SVM ( Support Vector Machines ) is a supervised machine learning algorithm which can be used for both classification and regression challenges. But, It is widely used in classification problems.
In SVM, we plot each data item as a point in n-dimensional space (where n = no of features in a dataset) with the value of each feature being the value of a particular coordinates. Such that, value of feature is equal to the value of coordinate then we perform classification by finding the most appropriate hyperplane that differentiates two classes very well.
Goal in SVM
Our goal is to determine some establishing decision boundary which is capable of separating the data into homogeneous groups using the features provided.
In Support Vector Machine, Support Vectors are the data points that are closer to hyperplane and influence the position and orientation of hyperplane.
There can be two forms of data like data which is linearly separable and data which is not linearly separable.
In case of linearly separable data, SVM forms a hyperplane that segregate the data . Hyperplane is a decision boundary that help to classify data points. It is a subspace which consists of one less dimension than your feature space. for eg- In 2 dimensions or features, hyperplane is a straight line(2–1). and In 3 dimensions or features , hyperplane is a two-dimensional subspace(3–1). So, We can say that dimensions of a hyperplane depends upon the no of features in dataset. It is a generalization of plane.

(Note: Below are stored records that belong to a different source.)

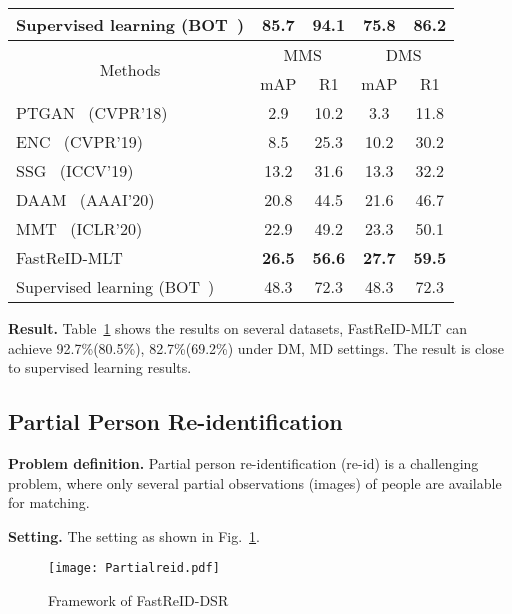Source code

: \documentclass[10pt,twocolumn,letterpaper]{article}
\begin{document}
\begin{table}[t]
\begin{center}
\begin{tabular}{|l|cc|cc|}
                Supervised learning (BOT~\cite{Luo2019CVPRWorkshops})&85.7&94.1 &75.8&86.2   \\\hline
                \hline 
                

                \multicolumn{1}{|c|}{\multirow{2}{*}{Methods}} & \multicolumn{2}{c|}{MMS} & \multicolumn{2}{c|}{DMS} \\
                \cline{2-5}
                \multicolumn{1}{|c|}{} & mAP & R1 & mAP & R1  \\ 
                \hline 
                PTGAN~\cite{wei2018person} (CVPR'18) & 2.9 & 10.2  & 3.3 & 11.8  \\    
                ENC~\cite{zhong2019invariance} (CVPR'19) & 8.5 & 25.3  & 10.2 & 30.2  \\
                SSG~\cite{yang2019selfsimilarity} (ICCV'19) & 13.2 & 31.6 & 13.3 & 32.2  \\
                DAAM~\cite{Huang2020aaai} (AAAI'20)& 20.8 &44.5  & 21.6 & 46.7  \\
                
                MMT~\cite{ge2020mutual} (ICLR'20) & 22.9 & 49.2 &  23.3 & 50.1  \\
                \hline
                FastReID-MLT & \textbf{26.5} & \textbf{56.6}  & \textbf{27.7} & \textbf{59.5}  \\
                Supervised learning (BOT~\cite{Luo2019CVPRWorkshops})&48.3&72.3 &48.3&72.3   \\
                \hline
            \end{tabular}
        \end{center}
        \label{tab:sota}
            \vspace{-10pt}
\end{table}
    
\noindent\textbf{Result.} Table~\ref{tab:sota} shows the results on several datasets, FastReID-MLT can achieve 92.7\%(80.5\%), 82.7\%(69.2\%) under DM, MD settings. The result is close to supervised learning results. 


\subsection{Partial Person Re-identification}
\noindent\textbf{Problem definition.} Partial person re-identification (re-id) is a challenging problem, where only several partial observations (images) of people are available for matching.

\noindent\textbf{Setting.} The setting as shown in Fig.~\ref{fig10}.
\begin{figure}[htp]
    \centering
    \texttt{[image: Partialreid.pdf]}
     \caption{{Framework of FastReID-DSR}}
    \label{fig10}
\end{figure}
\end{document}
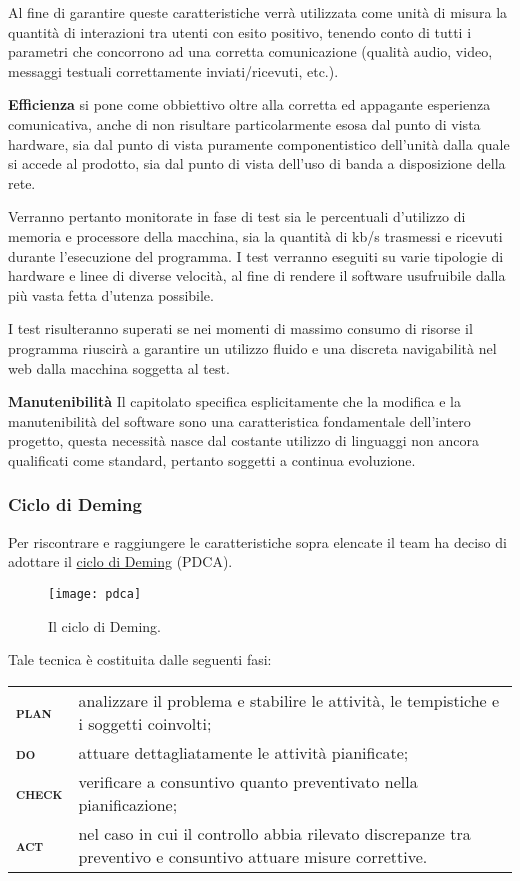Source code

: \begin{description}
Al fine di garantire queste caratteristiche verrà utilizzata come unità di misura la quantità di interazioni tra utenti con esito positivo, tenendo conto di tutti i parametri che concorrono ad una corretta comunicazione (qualità audio, video, messaggi testuali correttamente inviati/ricevuti, etc.).

\item{\bfseries Efficienza}
\caName{} si pone come obbiettivo oltre alla corretta ed appagante esperienza comunicativa, anche di non risultare particolarmente esosa dal punto di vista hardware, sia dal punto di vista puramente componentistico dell'unità dalla quale si accede al prodotto, sia dal punto di vista dell'uso di banda a disposizione della rete.

Verranno pertanto monitorate in fase di test sia le percentuali d'utilizzo di memoria e processore della macchina, sia la quantità di kb/s trasmessi e ricevuti durante l'esecuzione del programma. I test verranno eseguiti su varie tipologie di hardware e linee di diverse velocità, al fine di rendere il software usufruibile dalla più vasta fetta d'utenza possibile.

I test risulteranno superati se nei momenti di massimo consumo di risorse il programma riuscirà a garantire un utilizzo fluido e una discreta navigabilità nel web dalla macchina soggetta al test. 

\item{\bfseries Manutenibilità}
Il capitolato specifica esplicitamente che la modifica e la manutenibilità del software sono una caratteristica fondamentale dell'intero progetto, questa necessità nasce dal costante utilizzo di linguaggi non ancora qualificati come standard, pertanto soggetti a continua evoluzione.
\end{description}

\subsubsection{Ciclo di Deming}
Per riscontrare e raggiungere le caratteristiche sopra elencate il team ha deciso di adottare il \underline{ciclo di Deming} (PDCA)\@.

\begin{figure}[h]
\centering
\texttt{[image: pdca]}
\caption{Il ciclo di Deming.}\label{fig:pdca}
\end{figure}

Tale tecnica è costituita dalle seguenti fasi:

\begin{tabularx}{.9\textwidth}{>{\bfseries\scshape}lX}
plan  & analizzare il problema e stabilire le attività, le tempistiche e i soggetti coinvolti;\\
do    & attuare dettagliatamente le attività pianificate;\\
check & verificare a consuntivo quanto preventivato nella pianificazione;\\
act   & nel caso in cui il controllo abbia rilevato discrepanze tra preventivo e consuntivo attuare misure correttive.\\
\end{tabularx}

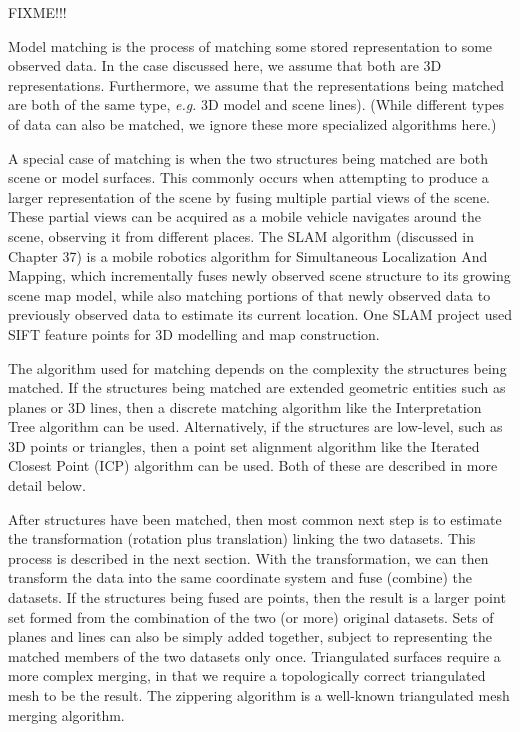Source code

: \documentclass[twocolumn,oneside]{book}
\begin{document}
FIXME!!!

Model matching is the process of matching some stored representation
to some observed data. In the case discussed here, we assume that
both are 3D representations.
Furthermore, we assume that the representations being matched are both of
the same type, {\it e.g.} 3D model and scene lines).
(While different types of data can also be matched, we ignore these
more specialized algorithms here.)

A special case of matching is when the two structures being matched are
both scene or model surfaces.
This commonly occurs when attempting to produce a larger 
representation of the scene by fusing multiple partial views of the scene.
These partial views can be acquired as a mobile vehicle navigates
around the scene, observing it from different places.
The SLAM algorithm \cite{thrun} (discussed in Chapter 37) is a 
mobile robotics algorithm for Simultaneous Localization And Mapping,
which incrementally fuses newly observed scene structure to its
growing scene map model, while also matching portions of that newly observed
data to previously observed data to estimate its current location.
One SLAM project \cite{little} used SIFT feature points for 3D modelling and map construction.

The algorithm used for matching depends on the complexity
the structures being matched.
If the structures being matched are extended geometric entities such as
planes or 3D lines, then a discrete matching algorithm like the
Interpretation Tree algorithm \cite{grimson} can be used.
Alternatively, if the structures are low-level, such as 3D points 
or triangles, then a point set alignment algorithm like the 
 Iterated Closest Point (ICP) algorithm \cite{besl2} can be used.
Both of these are described in more detail below.

After structures have been matched, then most common next step is
to estimate the transformation (rotation plus translation) linking the
two datasets. This process is described in the next section.
With the transformation, we can then transform the data into the
same coordinate system and fuse (combine) the datasets.
If the structures being fused are points, then the result is a
larger point set formed from the combination of the two (or more) 
original datasets.
Sets of planes and lines can also be simply added together, subject to
representing the matched members of the two datasets only once.
Triangulated surfaces require a more complex merging, in that we require
a topologically correct triangulated mesh to be the result.
The zippering algorithm \cite{turk} is a well-known triangulated 
mesh merging algorithm.
\end{document}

Hyperplane is only build when the data points in your dataset are linear separable. Now, Let us understand How to derive an hyperplane and to see which side of the plane, we’re in exactly?
We will use the values of a features and consider it as a coordinate to construct a hyperplane. Let’s create a ‘B’ Hyperplane in 2 dimensional space with two different classes . Red with coordinates(5,5) and Green with coordinates(-5,0) as given below.
In Image2.o, ‘W’ is a dot product of the parameters of the line , ‘X’ is the vector representation of coordinates and ‘C’ is the y intercept.
We ‘re transposing the ‘W’ vector to do the matrix multiplication with ‘X’. After doing the matrix multiplication. We will get the values either positive or negative.
In the above Image3.o, We classified all the green points as a positive class. So, We can say that if you take the dot product of weight vector and a vector itself with respect to data point than values comes out to be either positive or negative.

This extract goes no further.